● Work instruction: Search the records for the word "home" and pick out every line that has it.

#### Task material ####

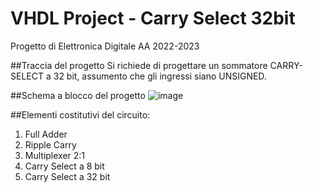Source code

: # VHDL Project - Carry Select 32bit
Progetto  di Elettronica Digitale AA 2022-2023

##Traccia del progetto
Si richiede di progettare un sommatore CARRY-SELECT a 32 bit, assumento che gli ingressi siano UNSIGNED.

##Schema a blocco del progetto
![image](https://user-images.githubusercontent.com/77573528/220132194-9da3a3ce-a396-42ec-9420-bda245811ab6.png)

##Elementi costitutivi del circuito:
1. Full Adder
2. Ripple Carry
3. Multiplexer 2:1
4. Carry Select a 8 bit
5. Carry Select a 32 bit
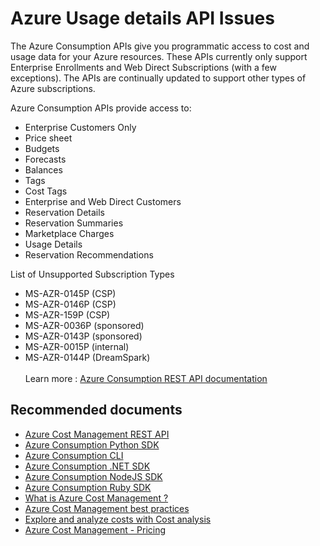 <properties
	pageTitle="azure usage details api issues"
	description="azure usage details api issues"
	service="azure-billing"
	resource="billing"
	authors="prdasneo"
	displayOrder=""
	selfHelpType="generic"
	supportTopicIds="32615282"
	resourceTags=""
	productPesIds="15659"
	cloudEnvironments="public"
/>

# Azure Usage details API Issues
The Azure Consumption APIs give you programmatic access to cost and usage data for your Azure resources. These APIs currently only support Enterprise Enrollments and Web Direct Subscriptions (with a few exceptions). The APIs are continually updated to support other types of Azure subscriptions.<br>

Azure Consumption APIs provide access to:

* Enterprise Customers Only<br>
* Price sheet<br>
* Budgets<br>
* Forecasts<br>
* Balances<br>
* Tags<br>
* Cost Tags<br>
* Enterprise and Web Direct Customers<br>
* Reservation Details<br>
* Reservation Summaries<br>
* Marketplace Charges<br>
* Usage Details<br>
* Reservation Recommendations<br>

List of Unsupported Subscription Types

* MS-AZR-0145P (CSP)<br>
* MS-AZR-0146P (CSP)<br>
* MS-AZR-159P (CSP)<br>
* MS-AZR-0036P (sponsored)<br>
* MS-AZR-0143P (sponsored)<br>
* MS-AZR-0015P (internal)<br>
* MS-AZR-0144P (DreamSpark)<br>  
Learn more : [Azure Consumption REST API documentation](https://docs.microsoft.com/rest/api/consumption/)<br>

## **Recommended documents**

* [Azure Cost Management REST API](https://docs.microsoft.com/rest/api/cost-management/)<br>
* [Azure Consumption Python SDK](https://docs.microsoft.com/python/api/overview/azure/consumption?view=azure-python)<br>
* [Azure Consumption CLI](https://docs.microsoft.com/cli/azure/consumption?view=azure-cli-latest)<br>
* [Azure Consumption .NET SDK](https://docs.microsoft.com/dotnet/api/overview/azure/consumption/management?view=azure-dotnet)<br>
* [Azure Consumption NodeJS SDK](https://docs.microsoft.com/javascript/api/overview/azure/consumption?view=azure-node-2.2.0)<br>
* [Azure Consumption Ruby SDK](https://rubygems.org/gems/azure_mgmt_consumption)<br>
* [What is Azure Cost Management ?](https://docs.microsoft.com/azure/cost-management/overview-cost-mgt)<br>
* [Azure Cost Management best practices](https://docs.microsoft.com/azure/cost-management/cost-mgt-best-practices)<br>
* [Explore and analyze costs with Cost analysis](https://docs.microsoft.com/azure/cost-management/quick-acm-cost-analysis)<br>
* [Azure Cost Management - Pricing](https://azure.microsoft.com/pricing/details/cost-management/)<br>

####
#### Task material ####

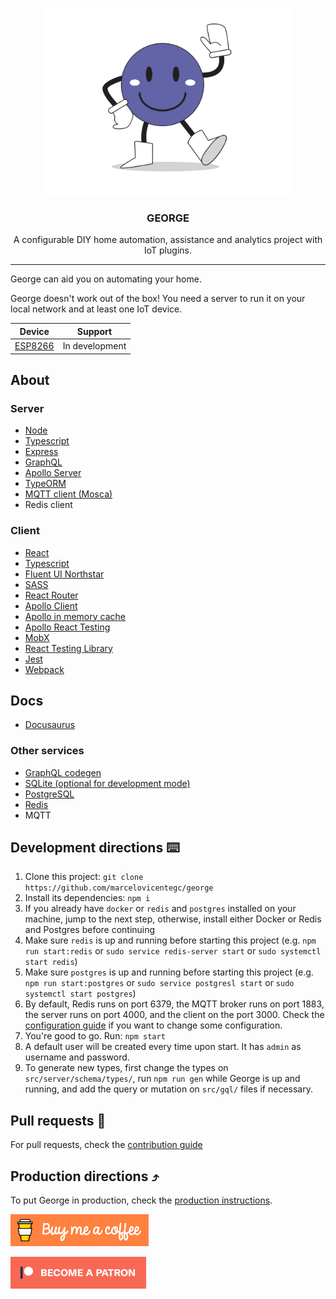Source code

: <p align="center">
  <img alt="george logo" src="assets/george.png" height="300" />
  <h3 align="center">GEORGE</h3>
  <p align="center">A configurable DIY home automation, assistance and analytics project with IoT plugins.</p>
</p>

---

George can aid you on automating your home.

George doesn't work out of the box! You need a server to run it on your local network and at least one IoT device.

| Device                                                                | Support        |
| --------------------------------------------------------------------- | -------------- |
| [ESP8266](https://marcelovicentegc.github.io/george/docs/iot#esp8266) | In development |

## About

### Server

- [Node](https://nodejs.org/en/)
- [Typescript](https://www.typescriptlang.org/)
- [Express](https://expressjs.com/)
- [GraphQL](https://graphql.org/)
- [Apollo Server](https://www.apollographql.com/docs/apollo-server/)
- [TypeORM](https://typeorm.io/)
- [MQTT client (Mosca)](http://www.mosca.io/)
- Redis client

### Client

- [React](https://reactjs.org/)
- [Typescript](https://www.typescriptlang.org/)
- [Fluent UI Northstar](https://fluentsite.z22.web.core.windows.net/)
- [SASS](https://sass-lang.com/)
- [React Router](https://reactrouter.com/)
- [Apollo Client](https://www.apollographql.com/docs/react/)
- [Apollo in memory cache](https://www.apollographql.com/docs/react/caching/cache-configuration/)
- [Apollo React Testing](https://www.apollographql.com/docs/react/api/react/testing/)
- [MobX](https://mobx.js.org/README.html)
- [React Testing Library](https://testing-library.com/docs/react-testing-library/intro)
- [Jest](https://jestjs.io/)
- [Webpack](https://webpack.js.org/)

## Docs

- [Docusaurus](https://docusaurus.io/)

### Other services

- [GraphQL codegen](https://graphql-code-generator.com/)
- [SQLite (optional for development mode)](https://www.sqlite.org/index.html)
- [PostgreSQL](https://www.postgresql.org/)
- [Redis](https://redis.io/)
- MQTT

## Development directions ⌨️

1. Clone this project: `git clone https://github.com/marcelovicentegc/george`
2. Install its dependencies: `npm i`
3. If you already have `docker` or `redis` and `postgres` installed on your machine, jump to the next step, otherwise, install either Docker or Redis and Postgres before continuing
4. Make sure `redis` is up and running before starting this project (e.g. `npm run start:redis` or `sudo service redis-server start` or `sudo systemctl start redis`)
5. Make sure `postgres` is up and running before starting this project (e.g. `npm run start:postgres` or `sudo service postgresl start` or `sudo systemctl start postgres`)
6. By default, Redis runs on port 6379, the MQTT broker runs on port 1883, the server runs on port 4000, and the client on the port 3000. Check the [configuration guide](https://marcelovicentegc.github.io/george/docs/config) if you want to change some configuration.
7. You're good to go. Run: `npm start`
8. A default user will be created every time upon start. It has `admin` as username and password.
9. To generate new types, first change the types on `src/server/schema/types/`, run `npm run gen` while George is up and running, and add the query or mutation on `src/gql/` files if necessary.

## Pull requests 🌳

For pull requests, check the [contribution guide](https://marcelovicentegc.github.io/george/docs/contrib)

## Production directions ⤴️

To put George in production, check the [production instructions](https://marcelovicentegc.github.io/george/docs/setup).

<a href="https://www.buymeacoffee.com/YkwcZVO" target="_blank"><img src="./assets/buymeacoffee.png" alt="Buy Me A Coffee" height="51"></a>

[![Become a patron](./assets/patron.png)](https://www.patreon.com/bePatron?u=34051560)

####
#### Task material ####

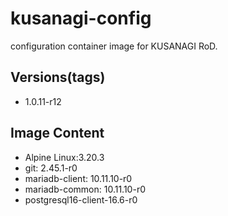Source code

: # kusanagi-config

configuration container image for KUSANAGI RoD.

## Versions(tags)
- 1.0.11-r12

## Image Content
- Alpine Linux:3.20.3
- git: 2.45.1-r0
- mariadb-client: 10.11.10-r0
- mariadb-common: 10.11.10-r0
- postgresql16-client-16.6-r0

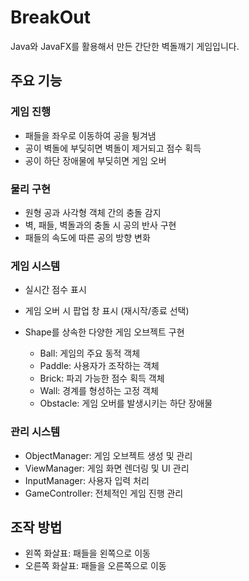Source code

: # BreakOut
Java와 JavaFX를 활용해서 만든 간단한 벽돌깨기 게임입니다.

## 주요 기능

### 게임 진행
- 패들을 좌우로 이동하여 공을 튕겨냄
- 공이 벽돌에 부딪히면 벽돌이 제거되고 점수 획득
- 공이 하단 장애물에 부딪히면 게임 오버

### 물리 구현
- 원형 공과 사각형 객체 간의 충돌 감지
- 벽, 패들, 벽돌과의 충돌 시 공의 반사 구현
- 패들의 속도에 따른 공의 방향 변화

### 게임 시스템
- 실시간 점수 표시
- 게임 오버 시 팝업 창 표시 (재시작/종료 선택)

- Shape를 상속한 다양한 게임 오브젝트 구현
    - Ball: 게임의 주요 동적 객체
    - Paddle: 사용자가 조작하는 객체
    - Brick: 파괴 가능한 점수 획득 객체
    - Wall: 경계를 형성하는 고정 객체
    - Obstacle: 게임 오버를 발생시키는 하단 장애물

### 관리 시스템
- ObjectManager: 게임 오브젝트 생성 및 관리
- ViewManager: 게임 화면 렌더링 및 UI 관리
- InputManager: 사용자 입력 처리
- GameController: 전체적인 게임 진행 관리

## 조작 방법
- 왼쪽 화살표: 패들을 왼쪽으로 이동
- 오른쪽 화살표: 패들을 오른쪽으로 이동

####

● Answer to the problem:
  <p align="center">A configurable DIY home automation, assistance and analytics project with IoT plugins.</p>
George can aid you on automating your home.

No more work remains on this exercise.